その人は払われた手をそのままに、血の気が引いたような顔で呆然と立ち竦んで、響さんを見ていた。
「お前とは付き合わないって何度も言っただろう?ずっとストーカーまがいな事ばかりされて迷惑だ。この子に絡むな」
その人は悔しそうに唇を噛みながら、涙を浮かべていた。
「だって、納得できない。ぼくの方が先に…、先に…、関係持ったのに…。好きになってくれると思っていたのに…。期待してたのに。家に1度も入れてくれなかったのに…、それなのにソイツがそんなに良いの?
ぼくがソイツより劣ってるって事?」
その人はポロポロと涙を流してた。
「おれ、最初に言っただろう?
恋愛抜きの関係じゃないとしないって。
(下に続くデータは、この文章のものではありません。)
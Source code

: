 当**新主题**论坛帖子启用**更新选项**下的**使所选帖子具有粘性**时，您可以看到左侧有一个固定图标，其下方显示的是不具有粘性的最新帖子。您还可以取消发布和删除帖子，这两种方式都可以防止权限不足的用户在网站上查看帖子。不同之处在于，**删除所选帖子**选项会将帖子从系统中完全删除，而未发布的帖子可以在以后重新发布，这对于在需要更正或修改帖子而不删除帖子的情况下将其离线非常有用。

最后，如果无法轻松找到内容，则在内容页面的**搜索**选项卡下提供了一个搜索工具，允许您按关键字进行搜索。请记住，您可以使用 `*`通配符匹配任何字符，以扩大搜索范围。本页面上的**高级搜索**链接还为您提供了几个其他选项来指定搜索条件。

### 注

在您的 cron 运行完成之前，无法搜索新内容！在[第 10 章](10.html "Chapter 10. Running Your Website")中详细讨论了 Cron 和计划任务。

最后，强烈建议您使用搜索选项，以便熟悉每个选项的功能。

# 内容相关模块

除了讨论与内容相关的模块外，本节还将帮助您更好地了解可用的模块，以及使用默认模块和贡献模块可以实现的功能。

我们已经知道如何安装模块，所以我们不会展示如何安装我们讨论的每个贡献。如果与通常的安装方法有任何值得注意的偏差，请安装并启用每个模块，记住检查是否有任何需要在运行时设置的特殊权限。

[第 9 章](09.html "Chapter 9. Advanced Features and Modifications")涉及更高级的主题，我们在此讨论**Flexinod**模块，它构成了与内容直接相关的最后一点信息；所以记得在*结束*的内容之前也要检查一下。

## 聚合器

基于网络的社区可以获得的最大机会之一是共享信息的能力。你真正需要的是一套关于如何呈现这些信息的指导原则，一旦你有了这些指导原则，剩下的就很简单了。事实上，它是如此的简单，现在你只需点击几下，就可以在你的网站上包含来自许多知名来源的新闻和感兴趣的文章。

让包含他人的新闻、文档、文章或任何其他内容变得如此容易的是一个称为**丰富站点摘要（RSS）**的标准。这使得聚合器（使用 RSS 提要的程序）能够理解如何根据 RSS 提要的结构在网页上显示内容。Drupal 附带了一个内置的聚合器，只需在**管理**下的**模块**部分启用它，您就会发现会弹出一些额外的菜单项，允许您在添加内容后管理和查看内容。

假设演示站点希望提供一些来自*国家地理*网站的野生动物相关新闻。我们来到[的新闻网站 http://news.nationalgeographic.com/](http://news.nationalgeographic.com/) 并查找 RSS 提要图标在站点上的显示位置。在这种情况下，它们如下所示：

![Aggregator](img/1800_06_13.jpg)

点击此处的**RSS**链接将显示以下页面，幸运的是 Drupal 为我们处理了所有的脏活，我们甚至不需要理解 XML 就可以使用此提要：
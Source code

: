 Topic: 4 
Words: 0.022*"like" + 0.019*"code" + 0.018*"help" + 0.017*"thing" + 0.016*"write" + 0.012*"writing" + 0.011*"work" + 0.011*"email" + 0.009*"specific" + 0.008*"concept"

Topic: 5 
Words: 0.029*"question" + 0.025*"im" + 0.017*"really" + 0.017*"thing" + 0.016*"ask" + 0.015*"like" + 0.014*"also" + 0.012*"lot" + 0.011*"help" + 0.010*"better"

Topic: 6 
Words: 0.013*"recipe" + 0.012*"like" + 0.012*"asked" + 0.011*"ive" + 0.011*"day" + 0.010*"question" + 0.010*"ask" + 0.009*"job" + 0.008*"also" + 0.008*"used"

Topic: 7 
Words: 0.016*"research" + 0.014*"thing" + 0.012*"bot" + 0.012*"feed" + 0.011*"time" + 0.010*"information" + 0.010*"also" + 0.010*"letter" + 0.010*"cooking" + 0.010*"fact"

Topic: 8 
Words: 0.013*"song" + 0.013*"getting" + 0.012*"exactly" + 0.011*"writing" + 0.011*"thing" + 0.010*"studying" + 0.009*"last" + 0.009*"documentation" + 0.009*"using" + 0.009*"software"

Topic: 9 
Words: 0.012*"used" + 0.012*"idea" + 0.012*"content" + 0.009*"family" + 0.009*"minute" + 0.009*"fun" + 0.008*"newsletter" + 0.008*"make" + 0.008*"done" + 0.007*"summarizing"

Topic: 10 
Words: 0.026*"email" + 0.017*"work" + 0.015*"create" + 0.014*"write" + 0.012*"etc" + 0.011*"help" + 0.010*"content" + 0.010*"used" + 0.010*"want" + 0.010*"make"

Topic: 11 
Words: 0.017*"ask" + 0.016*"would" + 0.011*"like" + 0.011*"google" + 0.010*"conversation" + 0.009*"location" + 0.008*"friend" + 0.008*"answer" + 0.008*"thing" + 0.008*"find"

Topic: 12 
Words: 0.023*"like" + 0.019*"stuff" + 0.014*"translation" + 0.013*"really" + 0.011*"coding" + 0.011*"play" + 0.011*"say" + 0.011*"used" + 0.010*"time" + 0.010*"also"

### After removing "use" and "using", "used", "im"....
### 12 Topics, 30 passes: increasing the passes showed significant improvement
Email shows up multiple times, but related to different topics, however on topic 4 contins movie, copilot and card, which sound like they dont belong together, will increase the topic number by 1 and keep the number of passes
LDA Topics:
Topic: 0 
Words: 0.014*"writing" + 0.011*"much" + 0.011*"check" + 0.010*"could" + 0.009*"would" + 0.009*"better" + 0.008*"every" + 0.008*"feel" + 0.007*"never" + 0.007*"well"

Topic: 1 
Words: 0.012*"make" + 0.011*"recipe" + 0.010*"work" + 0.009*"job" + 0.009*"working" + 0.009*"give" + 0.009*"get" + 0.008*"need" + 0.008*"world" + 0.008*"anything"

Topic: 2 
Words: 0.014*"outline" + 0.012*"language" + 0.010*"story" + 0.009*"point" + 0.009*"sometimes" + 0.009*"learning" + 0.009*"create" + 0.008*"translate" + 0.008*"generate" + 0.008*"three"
それでも良いって言ったのは田村だ。
先とか後とかの問題じゃないし、劣ってるとかじゃない。
おれはこの子が好きなんだ」
僕の肩をギュッと抱き寄せた。
「それに、この子がいなくても、田村とは付き合うつもりはない。
2度と近付くな。今後も俺たちに絡むようなら容赦しない」
冷たい眼差しと、抑揚のない冷たい声にゾクッとした。
多分、その人もだろう―――…。
顔色も悪く震えていたが、走って何処かへ行ってしまった。
「ごめんね?なっちゃんにイヤな思いをさせたね……」
「大丈夫です…。あの人は…、その…」
「引かれるかもしれないけど、前にセフレだったヤツなんだ。お互い割り切ってたと思っていたのに。…ごめん、なっちゃん」
シュンと項垂れる響さん。
「過去の話…ですよね…?」
「当たり前だよ、おれなっちゃん一筋だから」
慌てる響さんが可愛いと思って、思わず笑ってしまった。
この人は僕のもの
誰にも渡さない―――…
そう、思った。
だから―――…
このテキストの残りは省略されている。